Neutron diffraction, muon-spin rotation, and high magnetic field investigation of the multiferroic antiferromagnetic quantum spin-chain system CuCrO₄

Multiferroic behavior in the linear-chain spin S = 1/2 compound CuCrO₄ was proposed to appear due to competing nearest- and next-nearest-neighbor exchange interactions along the chain. Here, we report on our study of the long-range magnetic ordering using powder neutron diffraction and muon-spin rotation measurements. Consistently, both methods find incommensurate long-range antiferromagnetic ordering below 8.5(3) K. We determined the magnetic structure from neutron powder diffraction patterns based on the propagation vector τ = (0, 0, 0.546(1)).

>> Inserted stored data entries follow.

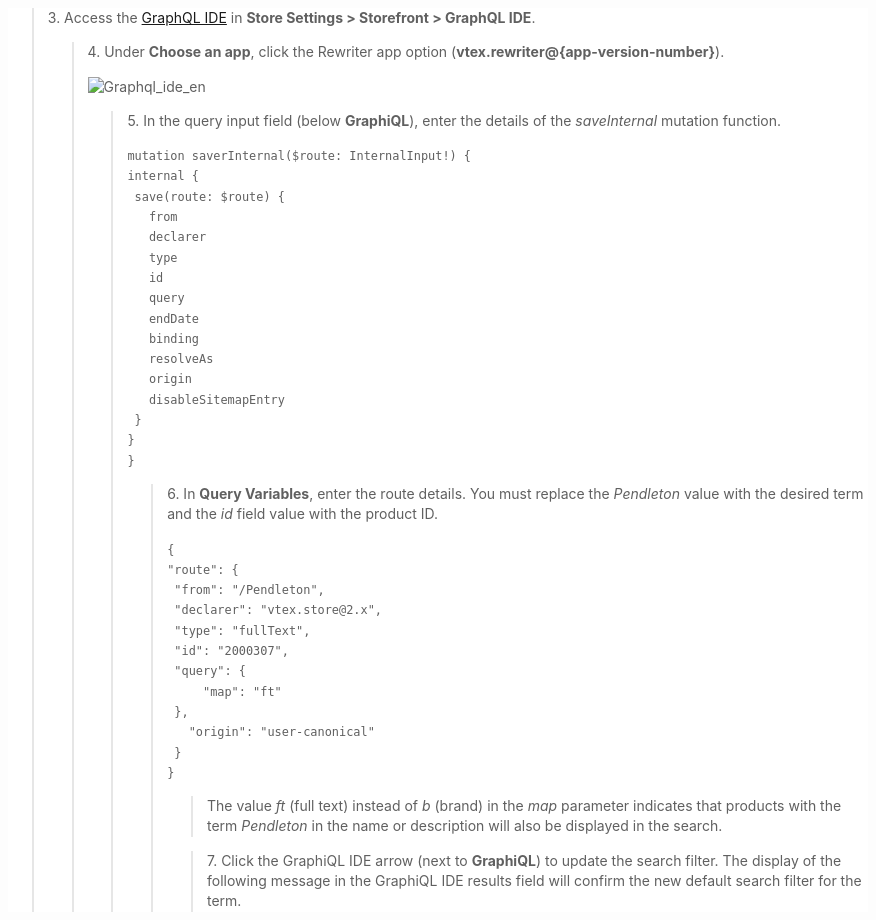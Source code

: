 <blockquote><ui>3. Access the <a href="https://developers.vtex.com/docs/guides/graphql-ide#graphql-basics">GraphQL IDE</a> in <b>Store Settings > Storefront > GraphQL IDE</b>.</ui>

<blockquote><ui>4. Under <b>Choose an app</b>, click the Rewriter app option (<b>vtex.rewriter@{app-version-number}</b>).</ui>

![Graphql_ide_en](//images.ctfassets.net/alneenqid6w5/1IBr0HvF5xxf2nfxIwW4YC/6e0774e72b9a6e4a6b85a4c47986fe84/Graphql_ide_en.png)

<blockquote><ui>5. In the query input field (below <b>GraphiQL</b>), enter the details of the <i>saveInternal</i> mutation function.<ui>

```
mutation saverInternal($route: InternalInput!) {
internal {
 save(route: $route) {
   from
   declarer
   type
   id
   query
   endDate
   binding
   resolveAs
   origin
   disableSitemapEntry
 }
}
}
```

<blockquote><ui>6. In <b>Query Variables</b>, enter the route details. You must replace the <i>Pendleton</i> value with the desired term and the <i>id</i> field value with the product ID.<ui>

```
{
"route": {
 "from": "/Pendleton",
 "declarer": "vtex.store@2.x",
 "type": "fullText",
 "id": "2000307",
 "query": {
     "map": "ft"
 },
   "origin": "user-canonical"
 }
}
```

<blockquote><ui><div class ="alert alert-warning">
  The value <i>ft</i> (full text) instead of <i>b</i> (brand) in the <i>map</i> parameter indicates that products with the term <i>Pendleton</i> in the name or description will also be displayed in the search.
</div></blockquote>

<blockquote><ui>7. Click the GraphiQL IDE arrow (next to <b>GraphiQL</b>) to update the search filter. The display of the following message in the GraphiQL IDE results field will confirm the new default search filter for the term.</ui>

At 1.9 K, the magnetic moment of Cu²⁺ was refined to 0.48(2) μ_B. The Cu moments form a helicoidal spiral with an easy plane coinciding with the equatorial planes of the Jahn-Teller elongated CuO₆ octahedra. Low-temperature high magnetic field measurements of the magnetization and the dielectric polarization show the multiferroic phase to extend up to ∼25 T, after which a new, yet unknown phase appears. Full saturation of the magnetic moment is expected to occur at fields much beyond 60 T.